Chacun des deux protagonistes est pour la souveraineté nationale sans entrave et pour une identité française reposant davantage sur le droit du sang que sur celui du sol, à moins d’une « assimilation » qui ne laisserait la place à l’affirmation d’aucun particularisme linguistique, culturel ou religieux. Certes, sur l’identité, il existe des nuances. Ce qui prime chez Florian Philippot, c’est « le peuple », celui des nationaux français bien entendu, par opposition aux « élites ». Chez Marion Le Pen, le peuple n’est pas une entité abstraite : il s’inscrit dans une histoire, une tradition culturelle, un enracinement. Disons que c’est une conception plus charnelle, qui prend en compte la religion majoritaire comme marqueur identitaire.
Le pari de la direction frontiste est que le positionnement très libéral de François Fillon sur les questions économiques ouvre au FN un grand espace, pour se poser en défenseur du socle de protection sociale et gagner ainsi des voix dans les catégories qui seraient menacées par le programme du candidat des Républicains : les milieux populaires, la classe moyenne inférieure, les retraités modestes, les jeunes. Il est exact que ces catégories sont peu réceptives aux sujets tels que l’IVG et la loi Taubira. Aussi en termes de réalisme tactique, MLP a raison quand elle reproche à sa nièce de se focaliser sur des sujets sociétaux qui ne sont pas les préoccupations principales des Français, lesquelles sont d’abord le terrorisme et la crise économique. Le problème est que voulant incarner la « gauche du travail », le FN doit aussi contenter ceux de ses militants qui voient en lui la « droite des valeurs morales, de la famille, de la petite entreprise, du moins d’État ».
Cette sensibilité-là, portée par Marion Le Pen, est sans aucun doute minoritaire parmi les électeurs frontistes, mais elle a un poids dans l’encadrement du mouvement.

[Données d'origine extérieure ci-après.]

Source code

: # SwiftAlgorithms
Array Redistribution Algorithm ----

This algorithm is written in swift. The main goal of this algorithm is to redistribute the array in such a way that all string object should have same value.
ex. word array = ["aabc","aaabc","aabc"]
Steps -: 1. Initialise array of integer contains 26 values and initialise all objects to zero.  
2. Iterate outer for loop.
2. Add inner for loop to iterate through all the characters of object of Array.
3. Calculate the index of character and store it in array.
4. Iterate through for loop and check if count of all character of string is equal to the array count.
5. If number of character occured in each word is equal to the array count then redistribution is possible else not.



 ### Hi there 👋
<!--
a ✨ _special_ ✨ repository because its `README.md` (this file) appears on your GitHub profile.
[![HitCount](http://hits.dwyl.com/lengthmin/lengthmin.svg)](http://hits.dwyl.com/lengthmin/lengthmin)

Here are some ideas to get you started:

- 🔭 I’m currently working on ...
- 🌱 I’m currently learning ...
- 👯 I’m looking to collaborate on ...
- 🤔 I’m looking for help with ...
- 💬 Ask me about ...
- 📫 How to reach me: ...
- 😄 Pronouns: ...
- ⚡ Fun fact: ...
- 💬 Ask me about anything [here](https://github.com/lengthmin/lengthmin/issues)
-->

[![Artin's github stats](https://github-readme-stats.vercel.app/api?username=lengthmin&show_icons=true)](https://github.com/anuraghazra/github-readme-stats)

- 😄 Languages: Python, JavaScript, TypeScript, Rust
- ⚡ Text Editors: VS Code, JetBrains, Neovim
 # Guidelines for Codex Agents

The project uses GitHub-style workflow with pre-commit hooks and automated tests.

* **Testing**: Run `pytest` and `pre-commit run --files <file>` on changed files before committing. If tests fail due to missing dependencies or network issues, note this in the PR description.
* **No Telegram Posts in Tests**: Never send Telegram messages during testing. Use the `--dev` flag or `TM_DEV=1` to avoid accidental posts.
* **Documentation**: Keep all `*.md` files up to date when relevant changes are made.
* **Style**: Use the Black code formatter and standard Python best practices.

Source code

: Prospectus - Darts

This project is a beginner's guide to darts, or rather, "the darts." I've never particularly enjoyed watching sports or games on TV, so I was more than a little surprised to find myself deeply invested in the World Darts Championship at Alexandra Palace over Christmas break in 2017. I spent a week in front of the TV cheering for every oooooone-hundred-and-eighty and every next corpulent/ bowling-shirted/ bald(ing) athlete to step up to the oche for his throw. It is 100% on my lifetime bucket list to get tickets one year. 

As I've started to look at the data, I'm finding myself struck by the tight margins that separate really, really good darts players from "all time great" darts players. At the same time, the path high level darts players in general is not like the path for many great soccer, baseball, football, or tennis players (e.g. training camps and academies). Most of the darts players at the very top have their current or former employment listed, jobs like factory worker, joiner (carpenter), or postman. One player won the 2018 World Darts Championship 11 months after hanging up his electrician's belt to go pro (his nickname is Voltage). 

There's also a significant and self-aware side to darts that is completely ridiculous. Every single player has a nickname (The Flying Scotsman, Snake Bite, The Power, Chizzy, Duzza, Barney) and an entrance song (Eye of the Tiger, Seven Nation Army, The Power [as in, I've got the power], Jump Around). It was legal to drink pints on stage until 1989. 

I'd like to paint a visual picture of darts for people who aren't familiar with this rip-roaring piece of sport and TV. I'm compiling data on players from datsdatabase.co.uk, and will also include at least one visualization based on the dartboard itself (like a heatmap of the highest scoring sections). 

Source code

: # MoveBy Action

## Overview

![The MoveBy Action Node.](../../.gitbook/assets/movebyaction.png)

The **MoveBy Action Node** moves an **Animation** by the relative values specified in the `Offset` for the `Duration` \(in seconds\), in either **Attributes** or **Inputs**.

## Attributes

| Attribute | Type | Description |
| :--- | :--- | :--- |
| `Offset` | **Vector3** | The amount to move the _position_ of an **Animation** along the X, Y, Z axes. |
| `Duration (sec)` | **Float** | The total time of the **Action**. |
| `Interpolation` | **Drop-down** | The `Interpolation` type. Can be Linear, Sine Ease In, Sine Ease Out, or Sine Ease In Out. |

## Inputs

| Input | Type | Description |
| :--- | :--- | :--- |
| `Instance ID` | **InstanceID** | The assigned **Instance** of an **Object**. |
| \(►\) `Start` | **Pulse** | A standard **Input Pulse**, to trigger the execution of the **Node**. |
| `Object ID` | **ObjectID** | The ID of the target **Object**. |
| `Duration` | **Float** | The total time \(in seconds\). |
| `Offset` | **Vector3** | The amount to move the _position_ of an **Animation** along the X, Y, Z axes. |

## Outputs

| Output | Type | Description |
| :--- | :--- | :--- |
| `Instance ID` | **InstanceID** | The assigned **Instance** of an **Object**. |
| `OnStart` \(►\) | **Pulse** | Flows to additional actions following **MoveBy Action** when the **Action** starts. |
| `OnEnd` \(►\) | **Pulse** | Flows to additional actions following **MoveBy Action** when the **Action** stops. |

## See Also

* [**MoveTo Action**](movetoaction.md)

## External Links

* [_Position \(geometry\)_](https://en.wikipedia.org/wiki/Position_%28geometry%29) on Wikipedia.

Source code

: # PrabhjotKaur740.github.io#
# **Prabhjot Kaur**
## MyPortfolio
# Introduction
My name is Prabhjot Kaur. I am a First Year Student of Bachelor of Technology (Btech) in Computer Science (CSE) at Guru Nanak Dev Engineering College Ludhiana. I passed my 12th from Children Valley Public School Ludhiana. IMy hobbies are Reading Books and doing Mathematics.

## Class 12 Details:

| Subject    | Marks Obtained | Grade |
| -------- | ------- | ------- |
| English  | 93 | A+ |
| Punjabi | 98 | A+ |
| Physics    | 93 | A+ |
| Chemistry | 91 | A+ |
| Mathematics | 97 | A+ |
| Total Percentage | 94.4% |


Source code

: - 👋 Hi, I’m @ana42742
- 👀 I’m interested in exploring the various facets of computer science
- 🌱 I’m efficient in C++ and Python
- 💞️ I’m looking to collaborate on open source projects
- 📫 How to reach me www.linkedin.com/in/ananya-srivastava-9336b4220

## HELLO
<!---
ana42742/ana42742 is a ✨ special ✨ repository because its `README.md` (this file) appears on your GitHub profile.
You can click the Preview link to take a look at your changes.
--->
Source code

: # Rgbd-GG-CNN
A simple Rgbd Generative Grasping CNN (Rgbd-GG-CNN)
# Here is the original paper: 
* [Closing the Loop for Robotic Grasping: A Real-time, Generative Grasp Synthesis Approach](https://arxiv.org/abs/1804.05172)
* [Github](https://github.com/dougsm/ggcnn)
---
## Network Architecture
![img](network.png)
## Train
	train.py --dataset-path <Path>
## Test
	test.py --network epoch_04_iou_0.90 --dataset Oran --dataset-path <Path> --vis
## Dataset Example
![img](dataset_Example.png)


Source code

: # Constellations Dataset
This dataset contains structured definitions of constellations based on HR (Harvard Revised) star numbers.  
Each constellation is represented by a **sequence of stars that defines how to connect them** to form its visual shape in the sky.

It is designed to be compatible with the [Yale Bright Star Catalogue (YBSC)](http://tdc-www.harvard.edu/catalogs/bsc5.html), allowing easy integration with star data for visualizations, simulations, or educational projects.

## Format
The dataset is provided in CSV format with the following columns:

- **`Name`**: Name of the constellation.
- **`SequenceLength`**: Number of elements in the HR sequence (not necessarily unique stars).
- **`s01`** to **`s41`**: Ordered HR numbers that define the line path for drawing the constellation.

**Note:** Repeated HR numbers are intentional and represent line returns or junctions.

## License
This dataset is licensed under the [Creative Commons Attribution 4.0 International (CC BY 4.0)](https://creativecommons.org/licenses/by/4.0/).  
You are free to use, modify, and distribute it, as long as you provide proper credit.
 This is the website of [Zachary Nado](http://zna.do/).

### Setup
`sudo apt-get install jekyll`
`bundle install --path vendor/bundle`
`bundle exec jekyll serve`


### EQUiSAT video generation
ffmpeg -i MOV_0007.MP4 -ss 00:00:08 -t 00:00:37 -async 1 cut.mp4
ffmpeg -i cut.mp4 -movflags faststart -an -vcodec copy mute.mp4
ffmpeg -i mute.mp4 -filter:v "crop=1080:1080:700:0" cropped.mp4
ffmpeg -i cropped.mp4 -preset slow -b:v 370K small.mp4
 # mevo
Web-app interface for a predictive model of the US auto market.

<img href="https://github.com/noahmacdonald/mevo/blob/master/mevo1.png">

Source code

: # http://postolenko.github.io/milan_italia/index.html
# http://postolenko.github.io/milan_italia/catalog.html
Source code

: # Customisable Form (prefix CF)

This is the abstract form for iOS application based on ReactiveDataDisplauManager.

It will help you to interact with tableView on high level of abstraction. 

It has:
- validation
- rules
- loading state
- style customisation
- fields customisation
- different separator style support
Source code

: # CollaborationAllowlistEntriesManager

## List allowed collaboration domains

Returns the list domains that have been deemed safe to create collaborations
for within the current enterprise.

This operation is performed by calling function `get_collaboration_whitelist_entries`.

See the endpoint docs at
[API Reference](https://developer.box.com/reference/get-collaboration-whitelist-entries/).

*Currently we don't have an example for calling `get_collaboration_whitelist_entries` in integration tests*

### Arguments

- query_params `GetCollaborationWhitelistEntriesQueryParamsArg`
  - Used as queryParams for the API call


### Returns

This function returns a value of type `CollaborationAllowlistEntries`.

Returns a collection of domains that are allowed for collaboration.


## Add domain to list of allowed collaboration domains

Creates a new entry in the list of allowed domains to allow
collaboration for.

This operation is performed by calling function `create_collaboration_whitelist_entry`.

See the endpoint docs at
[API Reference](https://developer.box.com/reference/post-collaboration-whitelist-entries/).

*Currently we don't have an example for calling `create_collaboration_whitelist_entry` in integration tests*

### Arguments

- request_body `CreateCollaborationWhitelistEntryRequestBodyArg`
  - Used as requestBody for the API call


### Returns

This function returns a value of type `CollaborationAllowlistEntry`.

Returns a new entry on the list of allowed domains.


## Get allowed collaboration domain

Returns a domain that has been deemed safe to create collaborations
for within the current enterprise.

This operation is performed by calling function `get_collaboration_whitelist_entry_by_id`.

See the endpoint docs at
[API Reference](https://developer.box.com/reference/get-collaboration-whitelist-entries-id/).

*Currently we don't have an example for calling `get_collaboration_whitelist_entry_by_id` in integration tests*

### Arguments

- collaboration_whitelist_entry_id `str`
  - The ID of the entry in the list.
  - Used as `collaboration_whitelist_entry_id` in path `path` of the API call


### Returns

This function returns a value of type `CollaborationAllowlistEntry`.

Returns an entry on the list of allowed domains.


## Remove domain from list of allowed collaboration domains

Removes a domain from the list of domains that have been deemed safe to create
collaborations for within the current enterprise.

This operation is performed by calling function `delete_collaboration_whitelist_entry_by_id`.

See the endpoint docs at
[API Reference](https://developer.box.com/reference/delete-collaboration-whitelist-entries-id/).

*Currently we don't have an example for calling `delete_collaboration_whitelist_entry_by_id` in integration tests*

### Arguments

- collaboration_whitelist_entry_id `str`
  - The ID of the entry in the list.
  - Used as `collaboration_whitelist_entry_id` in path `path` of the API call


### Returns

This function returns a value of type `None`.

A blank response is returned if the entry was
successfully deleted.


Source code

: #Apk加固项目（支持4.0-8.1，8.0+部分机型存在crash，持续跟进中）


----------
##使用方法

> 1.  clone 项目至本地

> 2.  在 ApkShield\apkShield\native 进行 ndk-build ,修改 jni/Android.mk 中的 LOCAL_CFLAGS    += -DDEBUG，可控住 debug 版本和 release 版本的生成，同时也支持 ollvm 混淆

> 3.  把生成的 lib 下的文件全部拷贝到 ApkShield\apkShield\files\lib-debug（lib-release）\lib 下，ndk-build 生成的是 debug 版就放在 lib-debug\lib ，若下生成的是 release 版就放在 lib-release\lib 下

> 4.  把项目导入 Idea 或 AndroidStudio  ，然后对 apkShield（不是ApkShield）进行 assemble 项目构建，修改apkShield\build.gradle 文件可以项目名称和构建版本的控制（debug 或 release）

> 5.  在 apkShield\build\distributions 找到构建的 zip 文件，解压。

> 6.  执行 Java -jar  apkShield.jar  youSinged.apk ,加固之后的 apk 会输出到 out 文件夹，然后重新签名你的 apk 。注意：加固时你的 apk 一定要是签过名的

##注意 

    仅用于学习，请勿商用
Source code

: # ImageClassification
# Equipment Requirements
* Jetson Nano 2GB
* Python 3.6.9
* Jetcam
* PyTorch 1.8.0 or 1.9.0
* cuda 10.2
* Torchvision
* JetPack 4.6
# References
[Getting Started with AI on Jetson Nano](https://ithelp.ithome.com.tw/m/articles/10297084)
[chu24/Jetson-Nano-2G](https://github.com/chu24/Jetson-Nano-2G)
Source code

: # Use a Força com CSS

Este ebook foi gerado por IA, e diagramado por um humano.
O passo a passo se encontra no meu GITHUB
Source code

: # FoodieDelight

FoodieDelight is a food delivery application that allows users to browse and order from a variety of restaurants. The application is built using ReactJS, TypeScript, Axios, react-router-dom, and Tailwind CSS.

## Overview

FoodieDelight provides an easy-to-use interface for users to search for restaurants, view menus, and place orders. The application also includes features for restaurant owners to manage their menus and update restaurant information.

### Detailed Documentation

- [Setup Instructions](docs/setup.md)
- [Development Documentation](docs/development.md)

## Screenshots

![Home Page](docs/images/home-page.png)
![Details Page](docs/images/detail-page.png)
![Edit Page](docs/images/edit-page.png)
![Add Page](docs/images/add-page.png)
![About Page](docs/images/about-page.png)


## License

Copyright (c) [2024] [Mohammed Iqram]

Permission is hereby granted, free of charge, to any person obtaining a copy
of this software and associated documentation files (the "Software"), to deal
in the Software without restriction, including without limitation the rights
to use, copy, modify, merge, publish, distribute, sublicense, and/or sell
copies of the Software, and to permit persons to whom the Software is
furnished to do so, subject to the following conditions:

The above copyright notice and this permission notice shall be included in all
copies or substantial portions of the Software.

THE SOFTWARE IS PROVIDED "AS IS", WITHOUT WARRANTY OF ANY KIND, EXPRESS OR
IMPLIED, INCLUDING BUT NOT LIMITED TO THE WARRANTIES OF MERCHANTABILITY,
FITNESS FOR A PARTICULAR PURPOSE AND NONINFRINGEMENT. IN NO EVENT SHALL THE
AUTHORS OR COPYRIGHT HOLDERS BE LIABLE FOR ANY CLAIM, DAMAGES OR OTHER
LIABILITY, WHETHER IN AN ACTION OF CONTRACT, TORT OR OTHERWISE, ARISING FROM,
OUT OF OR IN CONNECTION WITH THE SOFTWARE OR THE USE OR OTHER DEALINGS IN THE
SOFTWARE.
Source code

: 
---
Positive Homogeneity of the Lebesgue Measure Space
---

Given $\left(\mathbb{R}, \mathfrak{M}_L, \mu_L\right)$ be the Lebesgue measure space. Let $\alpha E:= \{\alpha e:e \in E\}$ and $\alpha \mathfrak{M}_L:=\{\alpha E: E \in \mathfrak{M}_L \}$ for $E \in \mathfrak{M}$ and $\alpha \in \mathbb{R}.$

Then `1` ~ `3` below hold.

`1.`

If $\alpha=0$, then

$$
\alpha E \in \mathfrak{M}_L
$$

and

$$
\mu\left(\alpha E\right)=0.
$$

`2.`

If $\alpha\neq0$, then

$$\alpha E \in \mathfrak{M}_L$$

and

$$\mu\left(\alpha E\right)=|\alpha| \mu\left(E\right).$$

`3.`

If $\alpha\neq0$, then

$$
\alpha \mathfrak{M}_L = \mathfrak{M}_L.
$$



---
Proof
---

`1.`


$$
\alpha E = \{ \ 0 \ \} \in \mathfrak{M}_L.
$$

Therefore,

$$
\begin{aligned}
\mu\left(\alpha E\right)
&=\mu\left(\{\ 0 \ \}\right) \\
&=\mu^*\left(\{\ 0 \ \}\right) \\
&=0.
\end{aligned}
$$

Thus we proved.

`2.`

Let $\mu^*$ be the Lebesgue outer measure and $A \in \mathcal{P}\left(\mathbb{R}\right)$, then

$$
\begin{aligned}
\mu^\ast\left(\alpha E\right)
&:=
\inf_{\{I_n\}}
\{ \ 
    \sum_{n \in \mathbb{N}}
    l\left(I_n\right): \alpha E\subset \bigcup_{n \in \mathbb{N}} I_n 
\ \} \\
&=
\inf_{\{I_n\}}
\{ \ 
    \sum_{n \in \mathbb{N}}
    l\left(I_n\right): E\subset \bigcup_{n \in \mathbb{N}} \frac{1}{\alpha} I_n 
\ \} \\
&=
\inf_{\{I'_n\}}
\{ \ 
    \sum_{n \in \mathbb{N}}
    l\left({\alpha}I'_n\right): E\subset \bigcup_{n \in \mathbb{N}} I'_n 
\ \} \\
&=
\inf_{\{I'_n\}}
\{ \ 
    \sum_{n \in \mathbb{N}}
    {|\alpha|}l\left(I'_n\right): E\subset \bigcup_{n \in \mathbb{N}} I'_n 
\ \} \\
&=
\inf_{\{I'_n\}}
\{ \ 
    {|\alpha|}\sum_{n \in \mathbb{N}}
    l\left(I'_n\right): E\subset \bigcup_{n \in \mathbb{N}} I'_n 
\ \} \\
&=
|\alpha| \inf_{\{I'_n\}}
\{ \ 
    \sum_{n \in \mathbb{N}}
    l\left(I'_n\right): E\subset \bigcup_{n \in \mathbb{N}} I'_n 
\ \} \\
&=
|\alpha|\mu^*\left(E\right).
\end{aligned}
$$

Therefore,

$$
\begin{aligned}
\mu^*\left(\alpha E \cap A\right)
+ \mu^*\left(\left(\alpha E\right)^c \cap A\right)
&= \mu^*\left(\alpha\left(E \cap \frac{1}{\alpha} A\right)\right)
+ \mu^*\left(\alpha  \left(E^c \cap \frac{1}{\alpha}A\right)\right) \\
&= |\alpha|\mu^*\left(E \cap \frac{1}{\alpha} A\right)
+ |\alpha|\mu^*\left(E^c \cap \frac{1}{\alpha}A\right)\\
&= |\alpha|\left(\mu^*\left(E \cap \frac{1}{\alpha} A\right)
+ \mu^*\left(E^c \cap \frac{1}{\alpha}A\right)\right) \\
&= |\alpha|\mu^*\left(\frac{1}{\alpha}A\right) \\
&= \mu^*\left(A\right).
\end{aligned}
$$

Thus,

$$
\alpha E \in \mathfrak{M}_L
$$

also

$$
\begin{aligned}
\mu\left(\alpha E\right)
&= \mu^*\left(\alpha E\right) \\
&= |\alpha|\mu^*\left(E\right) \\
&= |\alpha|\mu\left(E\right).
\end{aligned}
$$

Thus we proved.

Elle doit, pour que le FN reste uni et gagne, compléter la tendance nationale-républicaine, pas l’annuler. C’est cet art difficile de l’équilibre et du compromis que la récente passe d’armes entre les deux dirigeantes frontistes a mis à mal. Inquiète de l’impact de la candidature Fillon sur la frange la plus classiquement droitière, la plus catholique aussi, de l’électorat FN, la députée du Vaucluse a voulu, en s’exprimant sur le déremboursement de l’IVG, lui envoyer un signal fort. Au risque de mettre en péril la stratégie dite de dédiabolisation, de « ringardiser » le parti et de lui assigner une image réactionnaire en déphasage complet avec les attentes de l’opinion.
Ce dernier épisode des tensions qui se font périodiquement jour au sein du FN peut-il empêcher sa candidate d’atteindre le second tour de l’élection présidentielle, ce qui démentirait tous les sondages ? On constate, dans le sondage Ipsos-Sopra Steria pour Le Monde et le Cevipof de Sciences-Po, publié le 15 décembre, un recul de Marine Le Pen, passée de 29 % à 24-25 %. Mais toujours deuxième et toujours battue au second tour. C’est pour cette raison qu’il ne faut pas surévaluer les risques que les divergences au sommet du FN conduisent à une débandade électorale. S’il n’est pas aux portes du pouvoir, il reste là pour durer et nul doute que l’écart entre François Fillon et Marine Le Pen, dans le probable second tour qui s’annonce, sera bien plus faible que celui qui, en 2002, vit Chirac triompher face à son adversaire.